- Genre: Erotic thriller
- Based on: Damage by Josephine Hart
- Screenplay by: Morgan Lloyd Malcolm; Benji Walters;
- Directed by: Glenn Leyburn; Lisa Barros D'Sa;
- Starring: Richard Armitage; Charlie Murphy; Indira Varma; Rish Shah; Sonera Angel; Anil Goutam; Pippa Bennett-Warner; Marion Bailey;
- Country of origin: United Kingdom;
- Original language: English
- No. of series: 1
- No. of episodes: 4

Production
- Executive producers: Matthew Read; Frith Triplady; Alison Jackson;
- Producer: Gina Carter
- Running time: 33–43 minutes
- Production companies: Gaumont UK; Moonage Productions;

Original release
- Network: Netflix
- Release: 13 April 2023

= Obsession (2023 TV series) =

British television series

 Obsession is a British erotic thriller television miniseries co-written by Morgan Lloyd Malcolm and Benji Walters, based on the novel Damage (1991) by Josephine Hart. The series stars Richard Armitage, Charlie Murphy, Indira Varma and Rish Shah. It was released on Netflix on 13 April 2023.

==Synopsis==
William (Richard Armitage) is a surgeon who begins an affair with his son Jay's (Rish Shah) fiancée Anna (Charlie Murphy). William soon becomes obsessed with Anna, which threatens his career and life.

==Cast==
- Richard Armitage as William Farrow
- Charlie Murphy as Anna Barton
- Indira Varma as Ingrid Farrow
- Rish Shah as Jay Farrow
- Sonera Angel as Sally Farrow
- Pippa Bennett-Warner as Peggy Graham
- Anil Goutam as Edward
- Marion Bailey as Elizabeth Barton

==Episodes==

| No. | Title | Directed by | Written by | Original release date |
|---|---|---|---|---|
| 1 | "Episode 1" | Glenn Leyburn & Lisa Barros D'Sa | Morgan Lloyd Malcolm | April 13, 2023 |
| 2 | "Episode 2" | Glenn Leyburn & Lisa Barros D'Sa | Morgan Lloyd Malcolm & Benji Walters | April 13, 2023 |
| 3 | "Episode 3" | Glenn Leyburn & Lisa Barros D'Sa | Morgan Lloyd Malcolm & Benji Walters | April 13, 2023 |
| 4 | "Episode 4" | Glenn Leyburn & Lisa Barros D'Sa | Morgan Lloyd Malcolm & Benji Walters | April 13, 2023 |

==Production==
The series is produced by Gaumont and Moonage Productions. Gina Carter is producer with Moonage’s Matthew Read and Frith Triplady, and Gaumont's Alison Jackson as executive producers. Armitage, Varma, Murphy and Shah were cast in spring 2022 when the production had the working title Damage.

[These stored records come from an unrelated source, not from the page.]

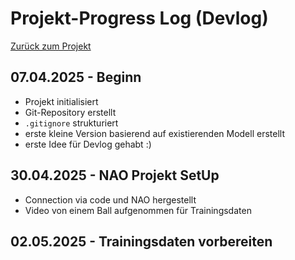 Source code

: # Projekt-Progress Log (Devlog)

[Zurück zum Projekt](./)

## 07.04.2025 - Beginn
- Projekt initialisiert
- Git-Repository erstellt
- `.gitignore` strukturiert
- erste kleine Version basierend auf existierenden Modell erstellt
- erste Idee für Devlog gehabt :)

## 30.04.2025 - NAO Projekt SetUp
- Connection via code und NAO hergestellt
- Video von einem Ball aufgenommen für Trainingsdaten

## 02.05.2025 - Trainingsdaten vorbereiten
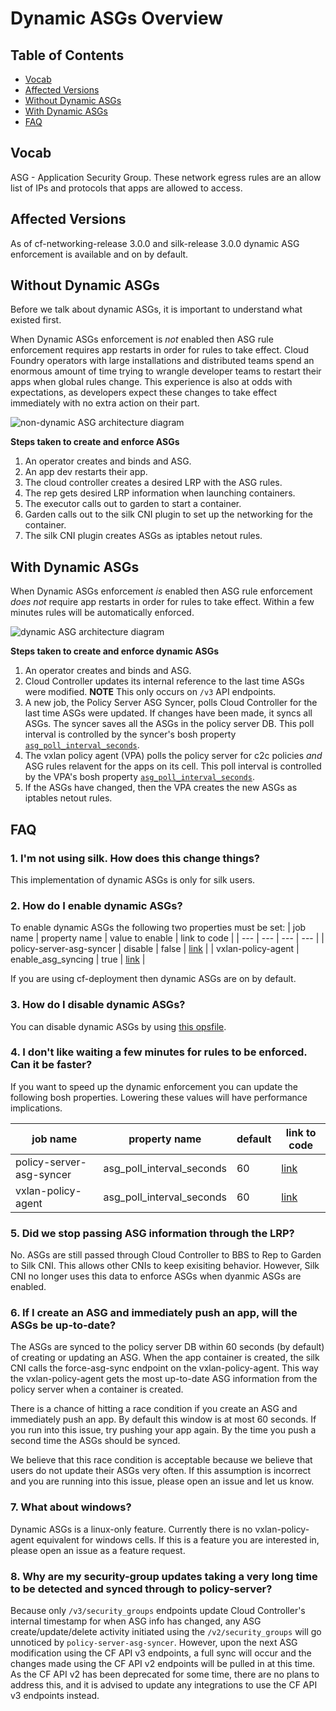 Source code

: # Dynamic ASGs Overview

## Table of Contents
* [Vocab](#vocab)
* [Affected Versions](#affected-versions)
* [Without Dynamic ASGs](#without-dynamic-asgs)
* [With Dynamic ASGs](#with-dynamic-asgs)
* [FAQ](#faq)

## Vocab

ASG - Application Security Group. These network egress rules are an allow list
of IPs and protocols that apps are allowed to access.

## Affected Versions
As of cf-networking-release 3.0.0 and silk-release 3.0.0 dynamic ASG enforcement
is available and on by default.

## Without Dynamic ASGs
Before we talk about dynamic ASGs, it is important to understand what existed first.

When Dynamic ASGs enforcement is _not_ enabled then ASG rule enforcement
requires app restarts in order for rules to take effect. Cloud Foundry operators
with large installations and distributed teams spend an enormous amount of time
trying to wrangle developer teams to restart their apps when global rules
change. This experience is also at odds with expectations, as developers expect
these changes to take effect immediately with no extra action on their part.

![non-dynamic ASG architecture
diagram](asg-enforcement-during-container-create-architecture.png)

<!---
Private link to the google drawing [here](https://docs.google.com/drawings/d/1-hsdMlLFccTjb8X_7T6sl85Jcg75k4uU6ferl_GyQ_s/edit?usp=sharing).
-->

**Steps taken to create and enforce ASGs**
1. An operator creates and binds and ASG.
1. An app dev restarts their app.
1. The cloud controller creates a desired LRP with the ASG rules.
1. The rep gets desired LRP information when launching containers.
1. The executor calls out to garden to start a container.
1. Garden calls out to the silk CNI plugin to set up the networking for the
   container.
1. The silk CNI plugin creates ASGs as iptables netout rules.

## With Dynamic ASGs
When Dynamic ASGs enforcement _is_ enabled then ASG rule enforcement _does not_
require app restarts in order for rules to take effect. Within a few minutes
rules will be automatically enforced.

![dynamic ASG architecture
diagram](dynamic-asg-enforcement-architecture.png)

<!---
Private link to the google drawing [here](https://docs.google.com/drawings/d/1UZtpPkvjzvEdY_d4hHrFZkdYkJcdtGYlwH2XmbTxoEc/edit?usp=sharing).
-->

**Steps taken to create and enforce dynamic ASGs**
1. An operator creates and binds and ASG.
1. Cloud Controller updates its internal reference to the last time ASGs were modified. **NOTE** This only occurs on `/v3` API endpoints.
1. A new job, the Policy Server ASG Syncer, polls Cloud Controller for the last time ASGs were updated. If changes have been made, it syncs all ASGs.
   The syncer saves all the ASGs in the policy server DB.  This poll interval is
   controlled by the syncer's bosh property
   [`asg_poll_interval_seconds`](https://github.com/cloudfoundry/cf-networking-release/blob/0c5029c88e9f61bb94829b4e0b8ed6732f30f9f0/jobs/policy-server-asg-syncer/spec#L31-L33).
1. The vxlan policy agent (VPA) polls the policy server for c2c policies _and_
   ASG rules relavent for the apps on its cell. This poll interval is controlled
   by the VPA's bosh property [`asg_poll_interval_seconds`](https://github.com/cloudfoundry/silk-release/blob/f1606499925ff94bc036a641d688967c7af1fef4/jobs/vxlan-policy-agent/spec#L59-L61).
1. If the ASGs have changed, then the VPA creates the new ASGs as iptables
   netout rules.

## FAQ
### 1. I'm not using silk. How does this change things?
This implementation of dynamic ASGs is only for silk users.

### 2. How do I enable dynamic ASGs?
To enable dynamic ASGs the following two properties must be set:
| job name | property name | value to enable | link to code |
| --- | --- | --- | --- |
| policy-server-asg-syncer | disable | false | [link](https://github.com/cloudfoundry/cf-networking-release/blob/0c5029c88e9f61bb94829b4e0b8ed6732f30f9f0/jobs/policy-server-asg-syncer/spec#L27-L29) |
| vxlan-policy-agent | enable_asg_syncing | true | [link](https://github.com/cloudfoundry/silk-release/blob/f1606499925ff94bc036a641d688967c7af1fef4/jobs/vxlan-policy-agent/spec#L55-L57) |

If you are using cf-deployment then dynamic ASGs are on by default.

### 3. How do I disable dynamic ASGs?
You can disable dynamic ASGs by using [this opsfile](https://github.com/cloudfoundry/cf-deployment/blob/604b5822259d8c889c3cdc4a2723af0e636570bb/operations/disable-dynamic-asgs.yml).

### 4. I don't like waiting a few minutes for rules to be enforced. Can it be faster?
If you want to speed up the dynamic enforcement you can update the following
bosh properties. Lowering these values will have performance implications.

| job name | property name | default | link to code|
| --- | --- | --- | --- |
| policy-server-asg-syncer | asg_poll_interval_seconds | 60 | [link](https://github.com/cloudfoundry/cf-networking-release/blob/0c5029c88e9f61bb94829b4e0b8ed6732f30f9f0/jobs/policy-server-asg-syncer/spec#L31-L33) |
| vxlan-policy-agent | asg_poll_interval_seconds | 60 | [link](https://github.com/cloudfoundry/silk-release/blob/f1606499925ff94bc036a641d688967c7af1fef4/jobs/vxlan-policy-agent/spec#L59-L61) |

### 5. Did we stop passing ASG information through the LRP?
No. ASGs are still passed through Cloud Controller to BBS to Rep to Garden to
Silk CNI. This allows other CNIs to keep exisiting behavior. However, Silk CNI no longer uses this data to 
enforce ASGs when dyanmic ASGs are enabled.

### 6. If I create an ASG and immediately push an app, will the ASGs be up-to-date?
The ASGs are synced to the policy server DB within 60 seconds (by default) of creating or updating an ASG.
When the app container is created, the silk CNI calls the force-asg-sync endpoint on the vxlan-policy-agent.
This way the vxlan-policy-agent gets the most up-to-date ASG information from the policy server when a container is created.

There is a chance of hitting a race condition if you create an ASG and immediately push an app.
By default this window is at most 60 seconds. If you run into this issue, try pushing your app again.
By the time you push a second time the ASGs should be synced.

We believe that this race condition is acceptable because we believe that users do not update their ASGs very often. If this assumption is incorrect and you are running into this issue, please open an issue and let us know.

### 7. What about windows?
Dynamic ASGs is a linux-only feature. Currently there is no vxlan-policy-agent
equivalent for windows cells. If this is a feature you are interested in, please
open an issue as a feature request.

### 8. Why are my security-group updates taking a very long time to be detected and synced through to policy-server?

Because only `/v3/security_groups` endpoints update Cloud Controller's internal timestamp for when ASG info has changed, any
ASG create/update/delete activity initiated using the `/v2/security_groups` will go unnoticed by `policy-server-asg-syncer`.
However, upon the next ASG modification using the CF API v3 endpoints, a full sync will occur and the changes made using the
CF API v2 endpoints will be pulled in at this time. As the CF API v2 has been deprecated for some
time, there are no plans to address this, and it is advised to update any integrations to use the CF API v3 endpoints
instead.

It was co-written by Morgan Lloyd Malcolm and Benji Walters and based on the book Damage by Josephine Hart. The novel was adapted into the 1992 film Damage starring Juliette Binoche, Miranda Richardson and Jeremy Irons. Richardson's performance garnered her the BAFTA Award for Best Actress in a Supporting Role. Glenn Leyburn and Lisa Barros D'Sa were directors on the series. Filming locations included a set at Twickenham Film Studios.

The four-part series has been described as an ‘erotic thriller’. Discussing the sex scenes within the project Lloyd Malcolm told Zoe Williams of The Guardian that “The book is so particular about the kind of sex they’re having and the way they do it and how that feeds into their relationship.” She added that “it has to be quite a vanilla version of kink, because it’s mainstream TV” but it “was really important to me to not be saying anything like: ‘BDSM sex is bad sex,’”

==Broadcast==
The series began streaming on Netflix on Thursday April 13, 2023.

==Reception==
The series was met with negative reviews from TV critics and audiences.